Problem description. Line by line, output the material without altering anything.

Data for processing.
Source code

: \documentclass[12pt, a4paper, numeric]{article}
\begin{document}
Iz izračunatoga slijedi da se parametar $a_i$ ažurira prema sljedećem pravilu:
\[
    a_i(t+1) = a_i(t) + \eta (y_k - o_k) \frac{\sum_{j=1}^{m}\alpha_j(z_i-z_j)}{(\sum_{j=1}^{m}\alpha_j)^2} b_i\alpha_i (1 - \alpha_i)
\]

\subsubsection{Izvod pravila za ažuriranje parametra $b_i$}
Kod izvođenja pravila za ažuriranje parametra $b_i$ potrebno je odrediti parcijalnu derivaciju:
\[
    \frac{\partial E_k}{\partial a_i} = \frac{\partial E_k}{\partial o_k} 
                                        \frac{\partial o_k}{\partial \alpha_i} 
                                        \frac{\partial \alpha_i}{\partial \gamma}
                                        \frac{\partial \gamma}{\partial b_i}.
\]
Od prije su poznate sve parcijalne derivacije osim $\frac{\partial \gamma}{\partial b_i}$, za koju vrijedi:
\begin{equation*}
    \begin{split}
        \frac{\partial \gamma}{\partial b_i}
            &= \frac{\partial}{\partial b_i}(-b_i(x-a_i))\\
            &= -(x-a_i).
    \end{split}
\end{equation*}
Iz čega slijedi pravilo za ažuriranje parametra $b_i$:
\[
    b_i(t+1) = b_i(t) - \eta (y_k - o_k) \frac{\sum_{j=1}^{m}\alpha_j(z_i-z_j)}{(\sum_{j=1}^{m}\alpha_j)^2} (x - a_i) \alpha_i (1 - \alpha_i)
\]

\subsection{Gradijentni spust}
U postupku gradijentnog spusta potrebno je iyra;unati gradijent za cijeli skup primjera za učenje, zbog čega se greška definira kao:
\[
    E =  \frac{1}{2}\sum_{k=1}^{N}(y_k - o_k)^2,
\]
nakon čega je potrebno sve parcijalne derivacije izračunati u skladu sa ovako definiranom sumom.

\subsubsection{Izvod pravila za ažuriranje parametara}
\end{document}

Solved problem.
Source code

: \documentclass[12pt, a4paper, numeric]{article}
\begin{document}
Iz izračunatoga slijedi da se parametar $a_i$ ažurira prema sljedećem pravilu:
\[
    a_i(t+1) = a_i(t) + \eta (y_k - o_k) \frac{\sum_{j=1}^{m}\alpha_j(z_i-z_j)}{(\sum_{j=1}^{m}\alpha_j)^2} b_i\alpha_i (1 - \alpha_i)
\]

\subsubsection{Izvod pravila za ažuriranje parametra $b_i$}
Kod izvođenja pravila za ažuriranje parametra $b_i$ potrebno je odrediti parcijalnu derivaciju:
\[
    \frac{\partial E_k}{\partial a_i} = \frac{\partial E_k}{\partial o_k} 
                                        \frac{\partial o_k}{\partial \alpha_i} 
                                        \frac{\partial \alpha_i}{\partial \gamma}
                                        \frac{\partial \gamma}{\partial b_i}.
\]
Od prije su poznate sve parcijalne derivacije osim $\frac{\partial \gamma}{\partial b_i}$, za koju vrijedi:
\begin{equation*}
    \begin{split}
        \frac{\partial \gamma}{\partial b_i}
            &= \frac{\partial}{\partial b_i}(-b_i(x-a_i))\\
            &= -(x-a_i).
    \end{split}
\end{equation*}
Iz čega slijedi pravilo za ažuriranje parametra $b_i$:
\[
    b_i(t+1) = b_i(t) - \eta (y_k - o_k) \frac{\sum_{j=1}^{m}\alpha_j(z_i-z_j)}{(\sum_{j=1}^{m}\alpha_j)^2} (x - a_i) \alpha_i (1 - \alpha_i)
\]

\subsection{Gradijentni spust}
U postupku gradijentnog spusta potrebno je iyra;unati gradijent za cijeli skup primjera za učenje, zbog čega se greška definira kao:
\[
    E =  \frac{1}{2}\sum_{k=1}^{N}(y_k - o_k)^2,
\]
nakon čega je potrebno sve parcijalne derivacije izračunati u skladu sa ovako definiranom sumom.

\subsubsection{Izvod pravila za ažuriranje parametara}
\end{document}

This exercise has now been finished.